Produce word for word the lines of the data below running from the one that has "Um sich ein" to the one that has "Auch die verfügbaren", inclusive, and no others.

--- DATA IN THIS EXERCISE Enclosed Below ---

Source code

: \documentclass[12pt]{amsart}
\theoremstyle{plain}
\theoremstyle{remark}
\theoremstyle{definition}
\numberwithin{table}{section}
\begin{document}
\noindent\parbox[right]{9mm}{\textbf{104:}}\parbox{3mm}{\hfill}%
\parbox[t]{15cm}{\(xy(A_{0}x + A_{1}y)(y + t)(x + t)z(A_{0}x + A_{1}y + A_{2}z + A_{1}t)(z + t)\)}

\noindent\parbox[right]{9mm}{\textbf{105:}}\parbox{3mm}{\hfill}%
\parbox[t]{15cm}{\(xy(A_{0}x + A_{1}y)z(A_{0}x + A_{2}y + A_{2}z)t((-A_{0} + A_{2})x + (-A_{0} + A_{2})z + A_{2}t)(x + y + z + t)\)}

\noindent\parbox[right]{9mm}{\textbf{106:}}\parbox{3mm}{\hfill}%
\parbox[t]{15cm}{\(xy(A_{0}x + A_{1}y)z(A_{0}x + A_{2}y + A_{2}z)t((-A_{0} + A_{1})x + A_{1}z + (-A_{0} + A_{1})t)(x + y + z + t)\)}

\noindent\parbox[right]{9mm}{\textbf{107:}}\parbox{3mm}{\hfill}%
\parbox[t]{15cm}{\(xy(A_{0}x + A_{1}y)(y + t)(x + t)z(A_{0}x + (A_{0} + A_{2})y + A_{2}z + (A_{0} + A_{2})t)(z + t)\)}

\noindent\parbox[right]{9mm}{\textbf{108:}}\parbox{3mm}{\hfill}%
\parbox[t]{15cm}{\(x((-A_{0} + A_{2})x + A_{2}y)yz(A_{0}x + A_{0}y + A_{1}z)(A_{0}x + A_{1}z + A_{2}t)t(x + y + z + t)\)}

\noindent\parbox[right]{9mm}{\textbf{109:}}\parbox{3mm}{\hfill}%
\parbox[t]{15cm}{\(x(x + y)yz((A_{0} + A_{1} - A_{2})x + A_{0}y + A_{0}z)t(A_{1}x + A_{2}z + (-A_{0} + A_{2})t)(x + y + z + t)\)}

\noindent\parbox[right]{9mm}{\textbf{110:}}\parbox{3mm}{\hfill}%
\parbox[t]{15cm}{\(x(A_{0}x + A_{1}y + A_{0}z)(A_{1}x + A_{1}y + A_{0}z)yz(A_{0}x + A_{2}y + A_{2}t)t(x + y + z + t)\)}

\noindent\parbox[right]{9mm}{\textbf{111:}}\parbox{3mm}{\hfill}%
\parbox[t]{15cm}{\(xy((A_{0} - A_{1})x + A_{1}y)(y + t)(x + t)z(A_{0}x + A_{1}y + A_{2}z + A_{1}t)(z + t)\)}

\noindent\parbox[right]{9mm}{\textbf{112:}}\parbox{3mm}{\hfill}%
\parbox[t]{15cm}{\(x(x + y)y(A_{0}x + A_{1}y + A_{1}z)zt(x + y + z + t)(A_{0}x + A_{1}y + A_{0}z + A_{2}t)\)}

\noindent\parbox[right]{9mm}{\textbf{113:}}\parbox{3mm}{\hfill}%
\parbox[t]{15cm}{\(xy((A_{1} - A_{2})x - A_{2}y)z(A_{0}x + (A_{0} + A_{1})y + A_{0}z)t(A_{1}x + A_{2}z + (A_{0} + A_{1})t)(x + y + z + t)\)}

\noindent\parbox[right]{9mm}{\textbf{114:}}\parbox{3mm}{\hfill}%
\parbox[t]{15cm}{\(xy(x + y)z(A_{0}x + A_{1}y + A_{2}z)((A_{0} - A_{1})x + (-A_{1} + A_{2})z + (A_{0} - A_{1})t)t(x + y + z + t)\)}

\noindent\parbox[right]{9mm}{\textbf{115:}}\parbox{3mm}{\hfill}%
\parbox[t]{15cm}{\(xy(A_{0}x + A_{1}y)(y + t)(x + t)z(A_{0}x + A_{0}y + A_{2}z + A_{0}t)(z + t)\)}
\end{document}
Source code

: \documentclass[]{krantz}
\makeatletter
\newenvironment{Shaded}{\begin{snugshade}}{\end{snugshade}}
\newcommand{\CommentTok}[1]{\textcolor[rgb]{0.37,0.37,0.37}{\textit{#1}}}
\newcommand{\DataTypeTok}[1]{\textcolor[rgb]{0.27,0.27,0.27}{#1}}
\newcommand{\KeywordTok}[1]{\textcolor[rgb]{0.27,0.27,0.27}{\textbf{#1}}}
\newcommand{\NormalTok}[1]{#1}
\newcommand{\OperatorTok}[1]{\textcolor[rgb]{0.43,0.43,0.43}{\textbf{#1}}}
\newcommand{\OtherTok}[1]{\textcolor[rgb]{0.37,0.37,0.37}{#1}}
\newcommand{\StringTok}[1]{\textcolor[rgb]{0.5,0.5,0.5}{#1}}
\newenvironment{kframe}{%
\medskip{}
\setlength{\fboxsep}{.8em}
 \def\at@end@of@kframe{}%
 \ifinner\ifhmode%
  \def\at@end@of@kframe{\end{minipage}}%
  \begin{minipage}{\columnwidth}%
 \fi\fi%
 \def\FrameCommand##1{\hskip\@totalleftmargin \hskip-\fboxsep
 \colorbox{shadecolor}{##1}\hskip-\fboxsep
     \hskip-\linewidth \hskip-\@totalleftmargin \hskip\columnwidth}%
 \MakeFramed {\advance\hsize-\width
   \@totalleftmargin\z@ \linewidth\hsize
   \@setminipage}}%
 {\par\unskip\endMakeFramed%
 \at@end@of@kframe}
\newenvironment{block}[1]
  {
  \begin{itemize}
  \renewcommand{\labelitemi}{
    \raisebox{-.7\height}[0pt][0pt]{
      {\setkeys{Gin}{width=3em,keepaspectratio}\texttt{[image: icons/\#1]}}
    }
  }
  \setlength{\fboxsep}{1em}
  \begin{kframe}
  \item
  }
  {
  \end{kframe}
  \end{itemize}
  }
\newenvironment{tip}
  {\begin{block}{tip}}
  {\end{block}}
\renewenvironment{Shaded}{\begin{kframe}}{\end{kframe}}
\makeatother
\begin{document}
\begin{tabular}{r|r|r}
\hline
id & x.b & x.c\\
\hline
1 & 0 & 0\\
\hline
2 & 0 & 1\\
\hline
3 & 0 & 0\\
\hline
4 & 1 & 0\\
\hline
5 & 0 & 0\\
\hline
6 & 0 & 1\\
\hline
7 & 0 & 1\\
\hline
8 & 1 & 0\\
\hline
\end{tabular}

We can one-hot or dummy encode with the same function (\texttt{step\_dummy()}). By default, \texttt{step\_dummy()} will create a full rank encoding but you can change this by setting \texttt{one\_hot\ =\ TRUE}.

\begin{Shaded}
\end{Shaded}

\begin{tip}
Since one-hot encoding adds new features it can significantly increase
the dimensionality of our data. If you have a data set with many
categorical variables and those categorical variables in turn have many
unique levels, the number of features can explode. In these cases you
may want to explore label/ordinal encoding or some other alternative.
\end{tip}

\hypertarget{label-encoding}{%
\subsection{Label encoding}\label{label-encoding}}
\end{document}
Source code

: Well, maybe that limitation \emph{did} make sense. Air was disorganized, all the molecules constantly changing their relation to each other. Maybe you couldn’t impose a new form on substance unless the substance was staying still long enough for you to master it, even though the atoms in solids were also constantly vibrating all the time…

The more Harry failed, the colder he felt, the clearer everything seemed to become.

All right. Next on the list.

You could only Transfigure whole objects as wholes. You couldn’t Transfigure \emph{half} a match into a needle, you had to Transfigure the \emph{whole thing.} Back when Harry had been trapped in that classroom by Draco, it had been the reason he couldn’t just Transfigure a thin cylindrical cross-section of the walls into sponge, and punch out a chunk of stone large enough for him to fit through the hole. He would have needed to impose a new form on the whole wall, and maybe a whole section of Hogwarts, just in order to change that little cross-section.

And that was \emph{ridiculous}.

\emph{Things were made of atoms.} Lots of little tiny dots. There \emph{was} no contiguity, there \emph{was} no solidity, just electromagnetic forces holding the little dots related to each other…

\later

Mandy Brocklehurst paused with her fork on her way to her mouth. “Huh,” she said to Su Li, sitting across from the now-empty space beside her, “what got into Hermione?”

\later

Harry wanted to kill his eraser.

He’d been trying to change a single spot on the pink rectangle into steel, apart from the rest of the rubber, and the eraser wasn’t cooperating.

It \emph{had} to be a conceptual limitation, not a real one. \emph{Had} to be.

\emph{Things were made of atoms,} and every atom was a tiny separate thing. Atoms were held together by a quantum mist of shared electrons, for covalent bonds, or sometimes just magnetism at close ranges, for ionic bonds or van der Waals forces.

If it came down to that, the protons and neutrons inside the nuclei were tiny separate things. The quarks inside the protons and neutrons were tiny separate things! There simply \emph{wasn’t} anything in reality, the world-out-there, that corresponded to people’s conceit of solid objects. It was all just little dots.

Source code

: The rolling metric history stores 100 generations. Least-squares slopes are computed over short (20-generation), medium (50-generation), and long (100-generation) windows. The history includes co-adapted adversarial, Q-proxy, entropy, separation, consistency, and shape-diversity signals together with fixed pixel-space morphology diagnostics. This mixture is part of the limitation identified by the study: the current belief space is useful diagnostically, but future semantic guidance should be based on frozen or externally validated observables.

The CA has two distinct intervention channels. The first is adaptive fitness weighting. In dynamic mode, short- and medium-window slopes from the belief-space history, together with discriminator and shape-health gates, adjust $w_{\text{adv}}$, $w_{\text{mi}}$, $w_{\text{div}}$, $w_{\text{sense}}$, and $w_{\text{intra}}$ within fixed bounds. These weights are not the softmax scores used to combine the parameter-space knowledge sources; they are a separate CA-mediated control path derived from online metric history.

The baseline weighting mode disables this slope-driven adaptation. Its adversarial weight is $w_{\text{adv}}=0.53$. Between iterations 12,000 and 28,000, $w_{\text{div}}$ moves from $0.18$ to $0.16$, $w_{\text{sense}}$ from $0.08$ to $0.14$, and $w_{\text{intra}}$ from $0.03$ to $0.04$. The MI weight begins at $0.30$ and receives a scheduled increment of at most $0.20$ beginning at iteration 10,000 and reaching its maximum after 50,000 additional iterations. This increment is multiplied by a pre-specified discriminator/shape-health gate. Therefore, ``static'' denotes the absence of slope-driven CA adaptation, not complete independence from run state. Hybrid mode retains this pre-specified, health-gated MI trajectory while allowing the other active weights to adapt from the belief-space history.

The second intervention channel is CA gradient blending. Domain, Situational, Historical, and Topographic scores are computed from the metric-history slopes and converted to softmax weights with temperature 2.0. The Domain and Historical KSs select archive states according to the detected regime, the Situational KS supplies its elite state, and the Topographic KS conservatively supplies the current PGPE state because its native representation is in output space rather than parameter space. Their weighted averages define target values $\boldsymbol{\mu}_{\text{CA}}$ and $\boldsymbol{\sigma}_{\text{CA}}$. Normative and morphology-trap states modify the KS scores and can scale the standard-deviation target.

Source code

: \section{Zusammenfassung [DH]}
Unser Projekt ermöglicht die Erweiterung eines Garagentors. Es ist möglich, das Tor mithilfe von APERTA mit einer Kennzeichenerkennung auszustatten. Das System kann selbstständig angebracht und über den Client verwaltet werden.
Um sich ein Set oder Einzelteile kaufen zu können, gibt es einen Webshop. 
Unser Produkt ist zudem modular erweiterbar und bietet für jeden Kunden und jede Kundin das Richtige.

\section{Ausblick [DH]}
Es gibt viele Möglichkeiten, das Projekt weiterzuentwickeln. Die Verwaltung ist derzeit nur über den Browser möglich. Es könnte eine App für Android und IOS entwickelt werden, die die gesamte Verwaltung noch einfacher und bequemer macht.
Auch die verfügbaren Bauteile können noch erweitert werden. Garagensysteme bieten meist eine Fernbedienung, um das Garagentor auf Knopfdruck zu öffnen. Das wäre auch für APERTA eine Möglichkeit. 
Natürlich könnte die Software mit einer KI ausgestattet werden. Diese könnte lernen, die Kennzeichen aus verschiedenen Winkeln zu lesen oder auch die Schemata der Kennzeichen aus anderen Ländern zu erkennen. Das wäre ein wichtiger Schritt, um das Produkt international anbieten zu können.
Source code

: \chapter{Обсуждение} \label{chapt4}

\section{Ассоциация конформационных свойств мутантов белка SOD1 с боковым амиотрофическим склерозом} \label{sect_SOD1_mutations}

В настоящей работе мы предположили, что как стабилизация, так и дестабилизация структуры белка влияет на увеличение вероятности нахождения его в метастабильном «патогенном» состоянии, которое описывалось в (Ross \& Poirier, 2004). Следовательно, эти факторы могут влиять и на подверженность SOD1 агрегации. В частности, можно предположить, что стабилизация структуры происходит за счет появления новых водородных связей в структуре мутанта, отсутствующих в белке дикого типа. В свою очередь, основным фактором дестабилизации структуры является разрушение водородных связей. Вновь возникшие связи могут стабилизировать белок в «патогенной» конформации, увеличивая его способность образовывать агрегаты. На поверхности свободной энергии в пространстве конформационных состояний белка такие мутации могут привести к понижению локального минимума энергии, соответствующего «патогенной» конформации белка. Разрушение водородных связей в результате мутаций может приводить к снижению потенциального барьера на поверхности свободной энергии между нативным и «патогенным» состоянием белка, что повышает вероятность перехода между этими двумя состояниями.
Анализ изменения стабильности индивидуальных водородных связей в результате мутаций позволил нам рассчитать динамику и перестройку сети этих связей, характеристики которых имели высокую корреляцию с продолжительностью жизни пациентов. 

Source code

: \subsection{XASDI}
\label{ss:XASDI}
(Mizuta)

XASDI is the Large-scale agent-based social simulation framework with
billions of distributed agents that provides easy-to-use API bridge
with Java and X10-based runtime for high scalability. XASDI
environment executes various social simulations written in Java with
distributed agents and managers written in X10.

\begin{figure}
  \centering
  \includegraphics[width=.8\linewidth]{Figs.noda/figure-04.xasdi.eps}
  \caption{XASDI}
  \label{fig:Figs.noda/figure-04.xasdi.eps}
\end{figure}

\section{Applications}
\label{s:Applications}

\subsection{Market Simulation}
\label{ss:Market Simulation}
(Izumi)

--- End of Enclosed DATA IN THIS EXERCISE ---

> **ANSWER TO THIS EXERCISE**:
Um sich ein Set oder Einzelteile kaufen zu können, gibt es einen Webshop. 
Unser Produkt ist zudem modular erweiterbar und bietet für jeden Kunden und jede Kundin das Richtige.

\section{Ausblick [DH]}
Es gibt viele Möglichkeiten, das Projekt weiterzuentwickeln. Die Verwaltung ist derzeit nur über den Browser möglich. Es könnte eine App für Android und IOS entwickelt werden, die die gesamte Verwaltung noch einfacher und bequemer macht.
Auch die verfügbaren Bauteile können noch erweitert werden. Garagensysteme bieten meist eine Fernbedienung, um das Garagentor auf Knopfdruck zu öffnen. Das wäre auch für APERTA eine Möglichkeit. 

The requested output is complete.